私は窓辺に立ち、出撃していく騎士団の姿を固唾を飲んで見つめていた。
エルミール王国が、一万の軍勢で攻めてくる。
その衝撃的な事実をギルバート様から聞かされたのは、昨夜のことだった。
彼は、いつものように私の部屋を訪れると、静かに、そしてありのままの事実を告げた。その表情はこれまで見たことがないほど険しく、その金の瞳の奥には冷たい決意の炎が燃えていた。
「…戦争になるのですね」
私の声は震えていた。
「ああ。あの愚かな王子が最後の過ちを犯した」
戦争。
その言葉の持つ、あまりにも重い響き。
人が人を殺し、血が流れる。私が生まれ育った国と、私を受け入れてくれたこの場所が、今、戦火を交えようとしている。
そして、その原因が私にある。
その事実に、私の心は張り裂けそうだった。
私がここにいなければ、こんなことにはならなかった。私の存在が二つの国を、そして私が愛する人を戦いへと駆り立ててしまったのだ。
「私の…せいです…」
「違う」
私の自己否定を、彼は即座に、そして強く遮った。
「これは俺とあの男の問題だ。お前は何も気にする必要はない」
彼はそう言ったが、そんなことできるはずもなかった。
私は、ただ守られているだけの人形ではいたくなかった。
「私にも何かできることはありませんか!」
私は必死に彼に訴えた。
「私には聖女の力があります。文献によれば、その力は傷を癒すこともできると…。もしそれが本当なら、私は負傷した騎士の方々のお役に立てるかもしれません!」
そうだ。あの力は、ただ魔物を浄化するだけではない。
人を癒し、命を救う力にもなるはずだ。
それならば私も戦える。剣を取らずとも、この戦いに参加できる。
「戦場へ私も連れて行ってください!」
それは、私の魂からの叫びだった。
しかし、その願いは彼の冷たい一言によって無惨に打ち砕かれた。
「ならん」
その声は静かだったが、絶対的な拒絶の響きを持っていた。
「お前を、あの血生臭い場所に絶対に行かせはしない」
「ですが、なぜです!私は足手まといになるつもりは…!」
「足手まといになるからではない!」
彼は珍しく声を荒げた。その金の瞳が痛みに歪んでいる。
「俺が嫌なのだ」
彼は絞り出すような声で言った。
「お前のその清らかな手を血で汚させたくない。お前のその優しい瞳に人が死ぬ様を映させたくない。お前の命を削るかもしれない、あの力を使わせたくない」
それは、総大将としての合理的な判断ではなかった。
ただ一人の男としての、愛する女を危険から遠ざけたいという切実な願いだった。
「リリアンナ。
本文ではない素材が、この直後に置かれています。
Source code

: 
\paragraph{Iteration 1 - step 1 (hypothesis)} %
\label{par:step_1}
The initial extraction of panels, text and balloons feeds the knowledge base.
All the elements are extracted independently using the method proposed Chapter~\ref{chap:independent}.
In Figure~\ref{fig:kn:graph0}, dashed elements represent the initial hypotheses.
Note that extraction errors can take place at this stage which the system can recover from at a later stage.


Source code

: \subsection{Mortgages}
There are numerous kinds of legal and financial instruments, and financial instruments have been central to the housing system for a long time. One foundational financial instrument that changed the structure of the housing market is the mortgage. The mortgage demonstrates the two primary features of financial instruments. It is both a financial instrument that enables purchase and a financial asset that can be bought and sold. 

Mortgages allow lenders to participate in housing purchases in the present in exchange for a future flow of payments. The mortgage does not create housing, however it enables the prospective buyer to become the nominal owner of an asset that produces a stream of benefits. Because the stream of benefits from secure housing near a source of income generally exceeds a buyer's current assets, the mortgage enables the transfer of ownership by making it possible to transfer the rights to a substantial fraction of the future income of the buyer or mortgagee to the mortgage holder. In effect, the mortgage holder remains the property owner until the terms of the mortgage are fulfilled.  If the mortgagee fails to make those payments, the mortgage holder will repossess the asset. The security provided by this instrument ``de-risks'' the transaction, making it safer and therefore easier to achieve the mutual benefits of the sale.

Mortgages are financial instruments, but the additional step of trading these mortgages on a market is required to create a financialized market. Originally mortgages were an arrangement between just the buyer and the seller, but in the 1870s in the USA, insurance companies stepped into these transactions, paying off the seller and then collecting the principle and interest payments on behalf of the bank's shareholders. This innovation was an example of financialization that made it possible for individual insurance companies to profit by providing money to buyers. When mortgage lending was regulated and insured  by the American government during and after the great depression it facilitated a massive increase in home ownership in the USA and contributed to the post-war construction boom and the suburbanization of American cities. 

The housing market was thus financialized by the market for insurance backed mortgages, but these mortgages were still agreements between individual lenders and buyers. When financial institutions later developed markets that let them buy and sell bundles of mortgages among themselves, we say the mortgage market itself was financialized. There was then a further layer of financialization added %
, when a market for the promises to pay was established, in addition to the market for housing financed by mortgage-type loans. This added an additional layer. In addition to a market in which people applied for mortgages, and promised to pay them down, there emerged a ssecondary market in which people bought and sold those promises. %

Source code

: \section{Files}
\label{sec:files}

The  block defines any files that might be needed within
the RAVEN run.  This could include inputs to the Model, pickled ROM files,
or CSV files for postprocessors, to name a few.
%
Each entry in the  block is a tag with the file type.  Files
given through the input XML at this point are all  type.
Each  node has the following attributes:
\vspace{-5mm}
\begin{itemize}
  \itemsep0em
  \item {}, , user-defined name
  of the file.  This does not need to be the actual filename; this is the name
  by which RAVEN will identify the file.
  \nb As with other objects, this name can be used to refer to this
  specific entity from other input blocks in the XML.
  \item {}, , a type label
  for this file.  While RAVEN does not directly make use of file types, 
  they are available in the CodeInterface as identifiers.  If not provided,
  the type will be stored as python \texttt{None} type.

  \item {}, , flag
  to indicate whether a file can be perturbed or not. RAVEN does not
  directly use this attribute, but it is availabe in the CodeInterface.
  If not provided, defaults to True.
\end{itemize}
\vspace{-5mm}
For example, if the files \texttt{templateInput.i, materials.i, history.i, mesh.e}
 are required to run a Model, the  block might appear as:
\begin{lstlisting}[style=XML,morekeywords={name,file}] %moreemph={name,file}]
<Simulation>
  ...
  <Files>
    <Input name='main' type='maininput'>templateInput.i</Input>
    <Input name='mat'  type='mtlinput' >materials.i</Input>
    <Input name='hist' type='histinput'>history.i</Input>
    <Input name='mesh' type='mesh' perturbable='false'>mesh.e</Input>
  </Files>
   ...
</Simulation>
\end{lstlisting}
お前にとっての戦場はここだ」
彼は私の肩を優しく掴んだ。
「この砦を守り、俺たちが帰ってくる場所を温かく保っていてくれること。それがお前にしかできない最も重要な役目だ。分かるな?」
彼の真剣な眼差しに、私は何も言い返せなくなってしまった。
彼は私を信じて、この砦を託そうとしている。
彼のいない間、この場所を守ることが私の戦いなのだと。
「…分かりました」
私は涙をこらえながら、こくりと頷いた。
「お早いお帰りを、お待ちしております。温かいスープをたくさん用意して」
私の答えに、彼はようやくその険しい表情をわずかに和らげた。
「ああ。約束する」
そして今、彼は騎士団の先頭に立ち、戦場へと向かおうとしている。
窓の外で、騎士団がゆっくりと動き始めた。黒い鉄の奔流が、雪景色の中を国境へと向かっていく。
私は、窓ガラスにそっと手を触れた。
そのガラスの向こうにいる愛しい人の背中に、声にならないエールを送る。
(どうかご無事で)
(そして、必ず帰ってきてください)
私の祈りが届いたかのように、先頭を行くギルバート様が一度だけこちらを振り返った気がした。
私は、もう泣かなかった。
彼に託された役目を果たさなければならない。
この砦は私が守る。
私はスカートの裾を翻し、厨房へと向かった。
私の戦場はここにあるのだから。
騎士たちが勝利して帰還した時に、最高の笑顔と最高の食事で迎えられるように。
それが私にできる、精一杯の戦いだった。
窓の外では、雪が再び静かに降り始めていた。
それは、これから始まる戦いの激しさを覆い隠すかのように、どこまでも優しく、そして白く世界を染め上げていくのだった。第87話:帝国、迎撃へ
エルミール王国が一万の軍勢を国境へと向けている。
その報せは冬の吹雪よりも速く、ガルヴァニア帝国全土を駆け巡った。それは小国が大国に牙を剥くという、自殺行為に等しい暴挙だった。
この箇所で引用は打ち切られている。